Material to process -
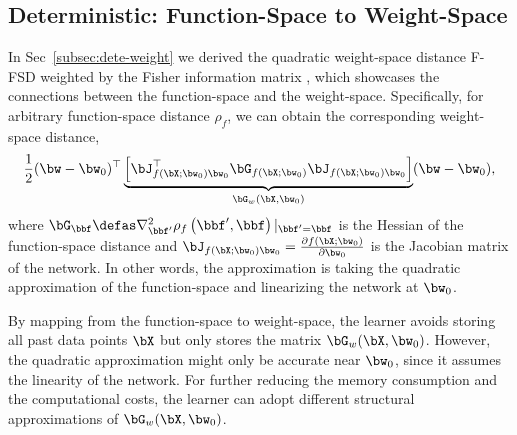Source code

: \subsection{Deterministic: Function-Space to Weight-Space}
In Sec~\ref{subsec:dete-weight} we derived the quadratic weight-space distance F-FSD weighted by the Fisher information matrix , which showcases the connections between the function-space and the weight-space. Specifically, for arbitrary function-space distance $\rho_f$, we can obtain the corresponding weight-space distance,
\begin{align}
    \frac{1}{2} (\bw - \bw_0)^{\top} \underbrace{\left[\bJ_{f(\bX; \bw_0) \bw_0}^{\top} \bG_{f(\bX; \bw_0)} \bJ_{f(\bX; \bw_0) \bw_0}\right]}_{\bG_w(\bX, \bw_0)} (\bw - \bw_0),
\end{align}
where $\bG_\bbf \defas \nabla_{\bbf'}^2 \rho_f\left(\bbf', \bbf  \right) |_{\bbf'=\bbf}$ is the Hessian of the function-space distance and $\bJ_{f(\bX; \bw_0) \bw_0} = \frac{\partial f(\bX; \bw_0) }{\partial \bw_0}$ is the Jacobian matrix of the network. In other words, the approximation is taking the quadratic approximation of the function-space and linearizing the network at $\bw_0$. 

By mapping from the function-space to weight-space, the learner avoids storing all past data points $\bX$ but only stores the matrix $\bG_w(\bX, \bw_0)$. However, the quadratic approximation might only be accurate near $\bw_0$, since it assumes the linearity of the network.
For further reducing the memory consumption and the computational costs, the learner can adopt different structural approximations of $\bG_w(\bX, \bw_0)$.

==

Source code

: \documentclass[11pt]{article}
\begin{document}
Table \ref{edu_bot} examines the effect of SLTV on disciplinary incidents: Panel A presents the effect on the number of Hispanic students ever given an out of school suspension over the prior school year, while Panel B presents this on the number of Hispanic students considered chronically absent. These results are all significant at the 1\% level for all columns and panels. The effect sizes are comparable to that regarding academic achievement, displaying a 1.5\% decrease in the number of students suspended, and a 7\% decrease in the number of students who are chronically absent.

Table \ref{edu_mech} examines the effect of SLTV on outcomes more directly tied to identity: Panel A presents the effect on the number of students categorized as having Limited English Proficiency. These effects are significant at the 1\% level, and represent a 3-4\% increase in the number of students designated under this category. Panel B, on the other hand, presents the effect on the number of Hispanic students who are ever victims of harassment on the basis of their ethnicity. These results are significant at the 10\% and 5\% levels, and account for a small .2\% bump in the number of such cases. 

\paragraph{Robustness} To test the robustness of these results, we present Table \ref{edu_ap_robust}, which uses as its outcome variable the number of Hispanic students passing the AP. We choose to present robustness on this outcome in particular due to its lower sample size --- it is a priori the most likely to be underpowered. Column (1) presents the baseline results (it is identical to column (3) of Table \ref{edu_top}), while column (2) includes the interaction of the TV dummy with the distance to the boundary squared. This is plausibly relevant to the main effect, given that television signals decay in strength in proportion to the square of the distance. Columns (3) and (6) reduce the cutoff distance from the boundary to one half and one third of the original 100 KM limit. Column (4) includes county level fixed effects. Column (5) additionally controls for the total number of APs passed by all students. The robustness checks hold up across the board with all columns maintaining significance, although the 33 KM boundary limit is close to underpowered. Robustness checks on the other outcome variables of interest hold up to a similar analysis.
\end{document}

--

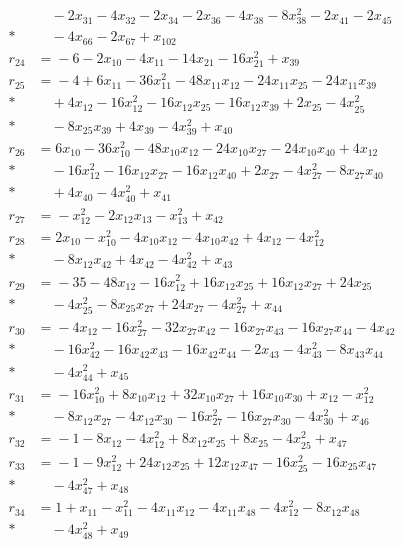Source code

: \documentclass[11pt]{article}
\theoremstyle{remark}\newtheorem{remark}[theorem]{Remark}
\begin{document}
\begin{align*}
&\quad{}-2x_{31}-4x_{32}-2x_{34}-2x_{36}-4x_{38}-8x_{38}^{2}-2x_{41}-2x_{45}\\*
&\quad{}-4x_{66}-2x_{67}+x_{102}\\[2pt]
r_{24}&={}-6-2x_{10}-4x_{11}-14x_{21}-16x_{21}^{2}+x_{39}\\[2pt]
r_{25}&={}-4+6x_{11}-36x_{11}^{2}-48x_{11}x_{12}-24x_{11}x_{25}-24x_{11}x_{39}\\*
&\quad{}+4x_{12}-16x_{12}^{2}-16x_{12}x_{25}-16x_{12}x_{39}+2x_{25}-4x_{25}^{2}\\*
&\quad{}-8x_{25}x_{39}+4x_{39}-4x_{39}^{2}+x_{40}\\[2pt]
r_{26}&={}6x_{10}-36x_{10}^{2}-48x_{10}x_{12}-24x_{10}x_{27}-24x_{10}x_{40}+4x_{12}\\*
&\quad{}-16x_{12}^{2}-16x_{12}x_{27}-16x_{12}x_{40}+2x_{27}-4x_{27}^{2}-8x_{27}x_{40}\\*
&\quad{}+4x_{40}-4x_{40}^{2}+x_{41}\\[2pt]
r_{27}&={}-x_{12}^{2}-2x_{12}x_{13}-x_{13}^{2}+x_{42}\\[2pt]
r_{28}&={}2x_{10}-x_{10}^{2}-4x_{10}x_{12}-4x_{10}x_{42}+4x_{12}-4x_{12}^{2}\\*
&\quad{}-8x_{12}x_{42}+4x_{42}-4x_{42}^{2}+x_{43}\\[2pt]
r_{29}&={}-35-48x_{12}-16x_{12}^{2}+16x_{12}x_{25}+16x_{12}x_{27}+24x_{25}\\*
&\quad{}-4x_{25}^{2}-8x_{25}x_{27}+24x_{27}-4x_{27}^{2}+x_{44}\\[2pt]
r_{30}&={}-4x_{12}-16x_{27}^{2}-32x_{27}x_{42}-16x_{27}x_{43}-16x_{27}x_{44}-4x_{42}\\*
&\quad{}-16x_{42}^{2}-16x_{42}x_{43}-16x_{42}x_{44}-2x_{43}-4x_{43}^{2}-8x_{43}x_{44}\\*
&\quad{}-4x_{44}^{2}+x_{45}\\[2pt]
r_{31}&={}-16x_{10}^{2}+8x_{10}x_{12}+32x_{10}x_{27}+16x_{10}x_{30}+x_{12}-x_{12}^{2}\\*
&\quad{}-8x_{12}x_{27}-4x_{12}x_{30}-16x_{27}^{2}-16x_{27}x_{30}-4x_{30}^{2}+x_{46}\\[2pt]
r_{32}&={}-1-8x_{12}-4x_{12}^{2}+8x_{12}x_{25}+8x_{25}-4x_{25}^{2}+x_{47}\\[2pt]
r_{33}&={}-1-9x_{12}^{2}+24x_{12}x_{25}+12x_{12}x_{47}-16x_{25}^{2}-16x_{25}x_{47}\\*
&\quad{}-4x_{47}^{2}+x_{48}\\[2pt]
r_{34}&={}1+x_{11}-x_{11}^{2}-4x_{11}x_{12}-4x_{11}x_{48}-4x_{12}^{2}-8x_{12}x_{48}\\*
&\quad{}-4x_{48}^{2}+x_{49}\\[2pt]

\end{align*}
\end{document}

Problem to work on - Search the entries for the word "begin", then gather every line that has it.

Result for this exercise -
\begin{align}
\begin{document}
\begin{document}
\begin{align*}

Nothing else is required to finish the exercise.